Pot-roasted Yorkshire game casserole, rosemary dumplings
Serves: 6
  • for the casserole
  • 1.5kg mixed game, seasoned and tossed in 75g flour
  • 1tbsp olive oil
  • 4 rashers smoked bacon, diced
  • 150g butter
  • 4 garlic cloves
  • 12 shallots, peeled
  • 1 swede, cut into 1” dices
  • 2 leeks, diced
  • 4 small carrots, diced
  • 100ml port
  • 500ml red wine
  • 1 litre beef stock
  • 12 juniper berries
  • 1tbsp thyme, chopped
  • 3tbsp redcurrant jelly
  • for the dumplings
  • 150g beef suet
  • 150g self-raising flour, sifted, plus extra for dusting
  • 1tsp rosemary, finely chopped
  • salt and freshly ground
  • black pepper
  • water (just enough to thicken the dough)
  1. Heat a little olive oil in a thick-bottomed casserole dish and brown the game (in batches if needs be). Remove from the dish and set aside.
  2. Add a little more oil to the dish and fry the bacon until crisp. Add the butter, garlic, shallots, diced swede, leeks and carrots and sweat for 5 mins. Add the port and red wine and over a low heat, scrape the bottom of the dish with a wooden spoon to get all the flavour. Then add the beef stock, junipers, thyme and redcurrant jelly.
  3. Add the game back into the casserole dish, cover with a lid and braise for 2-3 hours at 150C/Gas 2 until super tender.
  4. Meanwhile, make the dumplings: Place the self-raising flour, beef suet, chopped rosemary and salt and pepper into a mixing bowl.
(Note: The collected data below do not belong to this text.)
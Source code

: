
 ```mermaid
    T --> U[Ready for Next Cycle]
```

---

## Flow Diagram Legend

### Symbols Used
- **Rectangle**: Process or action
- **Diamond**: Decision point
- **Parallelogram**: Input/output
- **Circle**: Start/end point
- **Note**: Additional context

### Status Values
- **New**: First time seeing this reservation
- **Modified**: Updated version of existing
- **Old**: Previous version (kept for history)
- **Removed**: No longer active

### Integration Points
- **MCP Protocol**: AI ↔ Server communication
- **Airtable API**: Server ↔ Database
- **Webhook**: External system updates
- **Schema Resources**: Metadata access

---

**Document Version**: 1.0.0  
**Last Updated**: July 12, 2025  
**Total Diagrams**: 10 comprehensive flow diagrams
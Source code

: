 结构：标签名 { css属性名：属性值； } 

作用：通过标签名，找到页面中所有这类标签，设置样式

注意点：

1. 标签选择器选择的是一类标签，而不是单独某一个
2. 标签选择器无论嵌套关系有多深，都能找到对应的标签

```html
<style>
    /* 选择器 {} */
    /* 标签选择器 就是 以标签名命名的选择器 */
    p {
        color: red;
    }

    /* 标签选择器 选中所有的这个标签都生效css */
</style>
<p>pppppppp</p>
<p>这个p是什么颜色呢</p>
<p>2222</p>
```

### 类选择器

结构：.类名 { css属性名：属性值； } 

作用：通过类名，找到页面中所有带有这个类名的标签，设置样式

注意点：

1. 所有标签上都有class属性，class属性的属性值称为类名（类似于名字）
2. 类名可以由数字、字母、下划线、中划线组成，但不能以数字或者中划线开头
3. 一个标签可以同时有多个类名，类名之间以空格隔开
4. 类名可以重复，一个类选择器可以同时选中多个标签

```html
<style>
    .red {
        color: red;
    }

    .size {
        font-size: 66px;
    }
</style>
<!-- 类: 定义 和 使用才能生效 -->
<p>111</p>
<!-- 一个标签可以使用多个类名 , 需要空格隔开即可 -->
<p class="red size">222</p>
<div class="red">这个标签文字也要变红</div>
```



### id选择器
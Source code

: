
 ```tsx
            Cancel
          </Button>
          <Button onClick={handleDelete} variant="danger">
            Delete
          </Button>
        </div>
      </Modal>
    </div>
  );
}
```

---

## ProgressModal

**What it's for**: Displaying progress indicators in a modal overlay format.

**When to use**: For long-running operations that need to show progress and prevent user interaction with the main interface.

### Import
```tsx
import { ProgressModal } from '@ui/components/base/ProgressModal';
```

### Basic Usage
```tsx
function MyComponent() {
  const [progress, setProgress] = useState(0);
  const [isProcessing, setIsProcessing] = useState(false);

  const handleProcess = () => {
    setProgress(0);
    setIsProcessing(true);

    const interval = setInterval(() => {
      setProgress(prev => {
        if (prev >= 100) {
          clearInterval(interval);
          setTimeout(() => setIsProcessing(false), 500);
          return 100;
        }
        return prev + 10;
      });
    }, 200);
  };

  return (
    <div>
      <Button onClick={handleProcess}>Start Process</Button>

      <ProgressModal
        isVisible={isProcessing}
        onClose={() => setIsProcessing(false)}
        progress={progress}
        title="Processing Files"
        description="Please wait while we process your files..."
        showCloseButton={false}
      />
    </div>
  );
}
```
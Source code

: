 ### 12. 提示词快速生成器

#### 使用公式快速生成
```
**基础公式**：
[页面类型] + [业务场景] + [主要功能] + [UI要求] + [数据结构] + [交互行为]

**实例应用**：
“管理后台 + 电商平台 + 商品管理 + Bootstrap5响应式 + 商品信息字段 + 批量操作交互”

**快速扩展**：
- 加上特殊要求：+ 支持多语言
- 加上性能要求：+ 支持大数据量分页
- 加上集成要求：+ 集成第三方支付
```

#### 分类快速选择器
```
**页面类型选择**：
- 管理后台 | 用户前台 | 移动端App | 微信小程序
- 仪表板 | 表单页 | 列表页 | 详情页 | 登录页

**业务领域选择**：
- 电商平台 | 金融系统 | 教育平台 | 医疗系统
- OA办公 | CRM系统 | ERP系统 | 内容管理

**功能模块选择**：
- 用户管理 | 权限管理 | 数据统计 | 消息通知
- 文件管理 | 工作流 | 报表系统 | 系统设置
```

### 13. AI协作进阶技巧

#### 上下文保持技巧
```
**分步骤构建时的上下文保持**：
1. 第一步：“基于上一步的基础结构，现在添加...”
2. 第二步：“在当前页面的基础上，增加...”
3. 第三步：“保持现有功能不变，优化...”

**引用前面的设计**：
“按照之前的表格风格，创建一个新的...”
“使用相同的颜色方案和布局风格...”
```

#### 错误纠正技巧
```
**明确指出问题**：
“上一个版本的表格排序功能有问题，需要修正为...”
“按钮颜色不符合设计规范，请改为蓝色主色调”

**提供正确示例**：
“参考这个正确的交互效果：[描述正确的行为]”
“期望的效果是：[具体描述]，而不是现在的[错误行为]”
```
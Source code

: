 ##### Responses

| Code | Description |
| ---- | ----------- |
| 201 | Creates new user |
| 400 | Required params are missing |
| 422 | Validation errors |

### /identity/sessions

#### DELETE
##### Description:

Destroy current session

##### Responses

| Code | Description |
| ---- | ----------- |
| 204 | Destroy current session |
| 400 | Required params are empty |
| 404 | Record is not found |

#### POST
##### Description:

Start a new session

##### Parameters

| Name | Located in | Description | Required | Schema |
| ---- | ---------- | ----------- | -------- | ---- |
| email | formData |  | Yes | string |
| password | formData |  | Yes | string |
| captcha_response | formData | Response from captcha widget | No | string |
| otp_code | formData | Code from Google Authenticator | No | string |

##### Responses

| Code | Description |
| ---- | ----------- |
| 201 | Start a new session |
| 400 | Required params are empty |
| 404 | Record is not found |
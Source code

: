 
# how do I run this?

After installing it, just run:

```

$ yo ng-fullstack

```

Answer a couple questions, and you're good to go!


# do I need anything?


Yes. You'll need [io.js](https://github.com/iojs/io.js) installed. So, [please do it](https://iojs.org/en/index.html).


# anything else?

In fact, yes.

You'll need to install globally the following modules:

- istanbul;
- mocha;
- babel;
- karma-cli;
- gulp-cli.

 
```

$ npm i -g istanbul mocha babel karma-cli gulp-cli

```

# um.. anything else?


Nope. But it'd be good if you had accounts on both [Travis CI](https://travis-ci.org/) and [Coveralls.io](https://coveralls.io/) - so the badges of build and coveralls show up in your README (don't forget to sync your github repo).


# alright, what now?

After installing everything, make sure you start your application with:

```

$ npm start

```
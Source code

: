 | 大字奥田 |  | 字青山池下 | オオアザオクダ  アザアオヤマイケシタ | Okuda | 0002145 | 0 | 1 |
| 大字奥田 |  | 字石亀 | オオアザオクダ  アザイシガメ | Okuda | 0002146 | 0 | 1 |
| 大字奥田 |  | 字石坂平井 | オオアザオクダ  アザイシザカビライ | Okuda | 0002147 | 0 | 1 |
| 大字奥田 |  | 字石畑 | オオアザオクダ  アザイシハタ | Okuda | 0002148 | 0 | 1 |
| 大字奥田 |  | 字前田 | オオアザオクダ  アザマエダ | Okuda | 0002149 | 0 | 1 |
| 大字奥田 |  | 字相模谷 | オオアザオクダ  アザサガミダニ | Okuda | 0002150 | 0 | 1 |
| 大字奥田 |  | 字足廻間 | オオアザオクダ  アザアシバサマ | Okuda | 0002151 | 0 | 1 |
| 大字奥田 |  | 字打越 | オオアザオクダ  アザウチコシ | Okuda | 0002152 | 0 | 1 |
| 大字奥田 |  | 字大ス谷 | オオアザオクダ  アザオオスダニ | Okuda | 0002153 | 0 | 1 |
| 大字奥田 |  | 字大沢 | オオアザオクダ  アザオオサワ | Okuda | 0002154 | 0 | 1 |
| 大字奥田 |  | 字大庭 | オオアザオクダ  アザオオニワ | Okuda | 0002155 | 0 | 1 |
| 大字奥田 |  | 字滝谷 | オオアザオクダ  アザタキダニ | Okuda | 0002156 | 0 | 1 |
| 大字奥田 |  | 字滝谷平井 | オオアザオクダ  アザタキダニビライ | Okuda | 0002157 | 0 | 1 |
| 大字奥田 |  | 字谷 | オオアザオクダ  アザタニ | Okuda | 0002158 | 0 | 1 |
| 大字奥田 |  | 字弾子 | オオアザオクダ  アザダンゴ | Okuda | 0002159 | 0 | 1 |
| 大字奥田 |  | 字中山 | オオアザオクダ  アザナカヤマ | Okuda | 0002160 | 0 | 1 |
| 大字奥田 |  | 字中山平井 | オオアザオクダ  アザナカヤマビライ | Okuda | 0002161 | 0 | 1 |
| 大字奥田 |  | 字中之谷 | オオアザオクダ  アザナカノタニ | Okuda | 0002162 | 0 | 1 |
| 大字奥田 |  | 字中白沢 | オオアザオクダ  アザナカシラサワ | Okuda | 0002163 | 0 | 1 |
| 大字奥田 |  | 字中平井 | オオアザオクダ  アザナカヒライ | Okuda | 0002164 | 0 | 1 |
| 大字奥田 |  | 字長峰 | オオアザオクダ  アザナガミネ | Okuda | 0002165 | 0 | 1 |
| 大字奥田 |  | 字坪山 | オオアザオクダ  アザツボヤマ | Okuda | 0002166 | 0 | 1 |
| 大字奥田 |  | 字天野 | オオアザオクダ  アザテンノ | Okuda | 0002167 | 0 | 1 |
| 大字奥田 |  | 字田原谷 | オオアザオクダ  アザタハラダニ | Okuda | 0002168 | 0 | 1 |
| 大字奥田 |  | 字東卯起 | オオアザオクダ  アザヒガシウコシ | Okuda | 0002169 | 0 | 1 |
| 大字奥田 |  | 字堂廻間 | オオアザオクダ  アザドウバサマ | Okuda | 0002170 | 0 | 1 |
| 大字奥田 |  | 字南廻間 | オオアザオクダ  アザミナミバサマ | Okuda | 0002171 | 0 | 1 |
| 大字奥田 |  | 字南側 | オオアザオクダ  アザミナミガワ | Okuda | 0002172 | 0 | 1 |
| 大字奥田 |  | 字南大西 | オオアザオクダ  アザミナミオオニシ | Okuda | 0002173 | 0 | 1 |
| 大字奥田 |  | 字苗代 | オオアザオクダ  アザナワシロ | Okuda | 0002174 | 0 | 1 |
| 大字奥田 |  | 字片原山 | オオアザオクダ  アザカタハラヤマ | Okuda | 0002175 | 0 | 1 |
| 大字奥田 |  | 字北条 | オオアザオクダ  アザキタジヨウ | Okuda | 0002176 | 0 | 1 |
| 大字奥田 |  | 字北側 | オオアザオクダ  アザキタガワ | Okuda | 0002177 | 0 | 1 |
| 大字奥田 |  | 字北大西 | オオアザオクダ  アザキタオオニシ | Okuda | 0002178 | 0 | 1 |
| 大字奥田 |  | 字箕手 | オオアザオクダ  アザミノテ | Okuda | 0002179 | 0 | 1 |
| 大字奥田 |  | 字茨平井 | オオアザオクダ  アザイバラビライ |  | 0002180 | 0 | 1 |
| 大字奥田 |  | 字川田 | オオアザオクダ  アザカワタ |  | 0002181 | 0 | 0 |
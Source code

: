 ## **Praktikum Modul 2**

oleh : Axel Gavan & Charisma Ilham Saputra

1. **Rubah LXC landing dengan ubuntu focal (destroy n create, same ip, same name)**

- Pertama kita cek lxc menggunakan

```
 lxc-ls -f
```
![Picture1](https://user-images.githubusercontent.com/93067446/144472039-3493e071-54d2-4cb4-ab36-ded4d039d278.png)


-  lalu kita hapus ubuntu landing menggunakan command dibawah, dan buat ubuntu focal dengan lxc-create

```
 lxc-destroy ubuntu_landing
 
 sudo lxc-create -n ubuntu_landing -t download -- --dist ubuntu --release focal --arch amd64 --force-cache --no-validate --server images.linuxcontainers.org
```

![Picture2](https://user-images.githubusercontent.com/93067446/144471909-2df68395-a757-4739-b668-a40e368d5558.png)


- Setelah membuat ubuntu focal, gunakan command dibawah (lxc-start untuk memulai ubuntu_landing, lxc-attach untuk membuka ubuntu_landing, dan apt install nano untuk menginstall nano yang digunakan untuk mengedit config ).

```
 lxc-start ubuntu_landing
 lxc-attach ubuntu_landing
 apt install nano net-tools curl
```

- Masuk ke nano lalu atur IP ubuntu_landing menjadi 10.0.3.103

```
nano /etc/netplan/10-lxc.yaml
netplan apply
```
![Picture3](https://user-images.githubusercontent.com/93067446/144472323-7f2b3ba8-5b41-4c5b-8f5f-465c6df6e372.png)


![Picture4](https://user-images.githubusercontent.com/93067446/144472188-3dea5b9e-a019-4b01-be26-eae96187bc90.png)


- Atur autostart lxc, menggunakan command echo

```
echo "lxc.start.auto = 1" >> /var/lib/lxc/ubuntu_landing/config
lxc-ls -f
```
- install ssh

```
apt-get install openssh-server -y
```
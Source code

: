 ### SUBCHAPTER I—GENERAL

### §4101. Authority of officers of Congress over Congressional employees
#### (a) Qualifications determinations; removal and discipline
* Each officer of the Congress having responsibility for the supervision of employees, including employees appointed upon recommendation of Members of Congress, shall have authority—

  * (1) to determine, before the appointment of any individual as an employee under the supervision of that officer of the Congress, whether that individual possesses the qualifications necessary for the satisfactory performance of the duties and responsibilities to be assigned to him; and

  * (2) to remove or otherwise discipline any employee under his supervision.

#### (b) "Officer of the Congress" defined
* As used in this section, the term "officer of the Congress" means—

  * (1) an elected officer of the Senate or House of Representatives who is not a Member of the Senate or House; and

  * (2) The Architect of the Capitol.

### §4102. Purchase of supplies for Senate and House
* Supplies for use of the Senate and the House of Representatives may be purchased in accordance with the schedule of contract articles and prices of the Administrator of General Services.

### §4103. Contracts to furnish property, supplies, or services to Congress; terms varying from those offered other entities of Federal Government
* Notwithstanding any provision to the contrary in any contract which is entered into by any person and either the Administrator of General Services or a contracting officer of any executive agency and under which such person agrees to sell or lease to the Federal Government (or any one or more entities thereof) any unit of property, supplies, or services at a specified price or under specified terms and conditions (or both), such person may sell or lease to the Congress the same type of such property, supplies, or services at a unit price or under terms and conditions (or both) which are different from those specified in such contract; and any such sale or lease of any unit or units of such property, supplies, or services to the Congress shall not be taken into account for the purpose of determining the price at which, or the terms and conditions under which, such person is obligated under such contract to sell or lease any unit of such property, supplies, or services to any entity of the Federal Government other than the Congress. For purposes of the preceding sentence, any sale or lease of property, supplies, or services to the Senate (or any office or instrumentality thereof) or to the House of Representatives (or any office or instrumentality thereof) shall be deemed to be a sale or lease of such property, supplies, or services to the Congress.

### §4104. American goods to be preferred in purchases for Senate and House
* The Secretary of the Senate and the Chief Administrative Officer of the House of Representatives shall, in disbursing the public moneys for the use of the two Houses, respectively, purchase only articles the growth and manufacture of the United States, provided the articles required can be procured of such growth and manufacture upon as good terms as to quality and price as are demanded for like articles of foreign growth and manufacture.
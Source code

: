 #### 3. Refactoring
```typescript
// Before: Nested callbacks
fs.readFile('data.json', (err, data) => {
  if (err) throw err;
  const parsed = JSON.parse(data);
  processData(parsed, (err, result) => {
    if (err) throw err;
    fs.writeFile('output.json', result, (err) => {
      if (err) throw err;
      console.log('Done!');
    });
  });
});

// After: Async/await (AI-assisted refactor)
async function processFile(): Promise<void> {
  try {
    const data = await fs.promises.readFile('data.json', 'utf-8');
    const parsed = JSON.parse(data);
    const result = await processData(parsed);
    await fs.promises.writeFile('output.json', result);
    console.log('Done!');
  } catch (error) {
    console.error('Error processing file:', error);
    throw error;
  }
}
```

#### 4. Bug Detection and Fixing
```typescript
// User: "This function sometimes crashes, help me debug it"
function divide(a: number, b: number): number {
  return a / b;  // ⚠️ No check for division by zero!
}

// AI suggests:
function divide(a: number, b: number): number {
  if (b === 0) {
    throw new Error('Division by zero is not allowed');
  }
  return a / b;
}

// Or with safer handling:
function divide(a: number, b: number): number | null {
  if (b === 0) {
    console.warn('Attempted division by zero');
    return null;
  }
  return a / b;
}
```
Mix well and add enough water to make a sticky dough and then make into golf balls. 30 mins before the end of cooking, take the casserole out of the oven, remove the lid and add the dumplings.
  5. Return the casserole to the oven and continue to cook for 30 mins or until the dumplings are nicely brown and crisp on the top.
  6. Serve with Carroll’s Heritage Potato mash and heirloom carrots.